■ Brief
Below this line is a set of entries; quote exactly the lines from the line that contains "## [3.9.0] - 2022-04-03" to the line that contains "- Change the", both lines included.
########
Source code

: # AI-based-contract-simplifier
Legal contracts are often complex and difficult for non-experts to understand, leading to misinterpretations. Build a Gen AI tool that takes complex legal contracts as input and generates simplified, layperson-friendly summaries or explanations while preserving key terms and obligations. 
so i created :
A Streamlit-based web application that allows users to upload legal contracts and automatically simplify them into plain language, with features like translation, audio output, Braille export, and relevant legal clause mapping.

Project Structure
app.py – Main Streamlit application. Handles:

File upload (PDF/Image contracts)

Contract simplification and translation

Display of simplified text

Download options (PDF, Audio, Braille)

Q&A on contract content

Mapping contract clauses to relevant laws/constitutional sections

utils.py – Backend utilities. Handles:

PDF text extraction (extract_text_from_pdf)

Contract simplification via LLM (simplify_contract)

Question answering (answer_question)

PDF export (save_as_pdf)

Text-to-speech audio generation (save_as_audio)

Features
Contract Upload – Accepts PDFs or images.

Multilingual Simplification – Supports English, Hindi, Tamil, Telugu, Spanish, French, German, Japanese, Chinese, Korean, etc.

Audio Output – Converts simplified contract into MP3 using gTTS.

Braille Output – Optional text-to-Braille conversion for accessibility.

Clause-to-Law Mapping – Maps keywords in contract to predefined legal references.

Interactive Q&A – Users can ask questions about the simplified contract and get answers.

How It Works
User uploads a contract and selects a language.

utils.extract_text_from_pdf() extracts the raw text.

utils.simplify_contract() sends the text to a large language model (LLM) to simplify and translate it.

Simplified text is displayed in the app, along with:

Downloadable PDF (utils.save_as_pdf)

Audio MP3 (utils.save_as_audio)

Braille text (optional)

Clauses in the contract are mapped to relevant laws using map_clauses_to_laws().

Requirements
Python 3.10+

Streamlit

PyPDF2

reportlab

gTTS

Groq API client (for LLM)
########
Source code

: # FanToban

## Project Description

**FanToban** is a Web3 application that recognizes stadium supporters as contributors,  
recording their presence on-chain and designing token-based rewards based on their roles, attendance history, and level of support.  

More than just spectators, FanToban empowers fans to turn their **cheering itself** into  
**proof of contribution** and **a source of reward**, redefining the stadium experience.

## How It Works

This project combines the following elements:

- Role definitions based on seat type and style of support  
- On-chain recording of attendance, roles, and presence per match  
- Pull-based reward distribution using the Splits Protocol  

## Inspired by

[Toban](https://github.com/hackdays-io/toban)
########
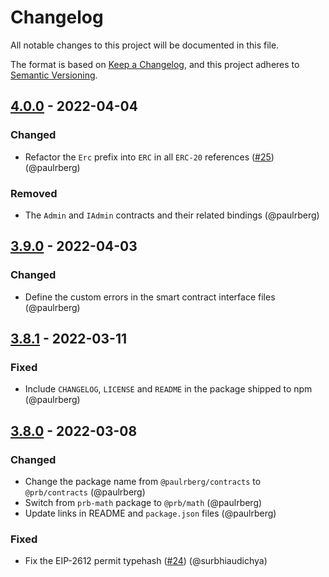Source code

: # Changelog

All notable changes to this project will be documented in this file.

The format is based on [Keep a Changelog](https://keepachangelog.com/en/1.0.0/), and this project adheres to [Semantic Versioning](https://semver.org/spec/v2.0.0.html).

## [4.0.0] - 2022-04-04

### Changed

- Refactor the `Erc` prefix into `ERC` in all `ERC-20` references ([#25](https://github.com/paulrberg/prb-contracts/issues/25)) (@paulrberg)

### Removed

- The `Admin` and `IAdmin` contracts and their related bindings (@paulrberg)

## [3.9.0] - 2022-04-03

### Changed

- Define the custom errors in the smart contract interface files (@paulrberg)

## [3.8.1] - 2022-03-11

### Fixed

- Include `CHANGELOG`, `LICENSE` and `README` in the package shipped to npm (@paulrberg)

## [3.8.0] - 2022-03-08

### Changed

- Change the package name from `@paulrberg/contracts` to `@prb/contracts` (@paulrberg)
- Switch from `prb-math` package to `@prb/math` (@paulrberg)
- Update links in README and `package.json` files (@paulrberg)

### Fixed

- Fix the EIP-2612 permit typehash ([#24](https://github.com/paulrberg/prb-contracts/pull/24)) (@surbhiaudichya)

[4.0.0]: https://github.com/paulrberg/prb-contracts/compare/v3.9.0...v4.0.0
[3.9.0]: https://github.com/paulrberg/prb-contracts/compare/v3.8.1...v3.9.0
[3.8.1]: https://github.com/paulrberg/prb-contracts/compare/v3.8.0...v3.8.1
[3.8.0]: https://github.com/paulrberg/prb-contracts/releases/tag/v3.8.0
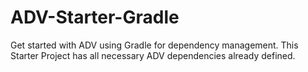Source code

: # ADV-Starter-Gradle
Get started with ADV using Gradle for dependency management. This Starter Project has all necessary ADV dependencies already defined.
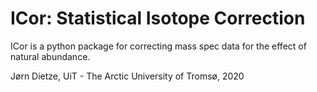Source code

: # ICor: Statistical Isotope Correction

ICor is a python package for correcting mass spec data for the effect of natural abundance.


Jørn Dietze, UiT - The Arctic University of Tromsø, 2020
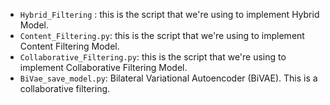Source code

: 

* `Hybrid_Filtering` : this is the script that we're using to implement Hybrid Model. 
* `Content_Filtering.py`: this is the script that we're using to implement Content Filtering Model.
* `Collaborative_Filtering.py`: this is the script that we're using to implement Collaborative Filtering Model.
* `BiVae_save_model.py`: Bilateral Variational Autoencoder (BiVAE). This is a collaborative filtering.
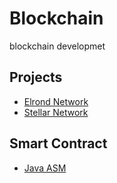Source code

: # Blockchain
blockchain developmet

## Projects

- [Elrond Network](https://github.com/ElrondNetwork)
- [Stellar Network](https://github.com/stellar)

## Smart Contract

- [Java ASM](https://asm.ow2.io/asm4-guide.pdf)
########
■ Task answer
## [3.9.0] - 2022-04-03

### Changed

- Define the custom errors in the smart contract interface files (@paulrberg)

## [3.8.1] - 2022-03-11

### Fixed

- Include `CHANGELOG`, `LICENSE` and `README` in the package shipped to npm (@paulrberg)

## [3.8.0] - 2022-03-08

### Changed

- Change the package name from `@paulrberg/contracts` to `@prb/contracts` (@paulrberg)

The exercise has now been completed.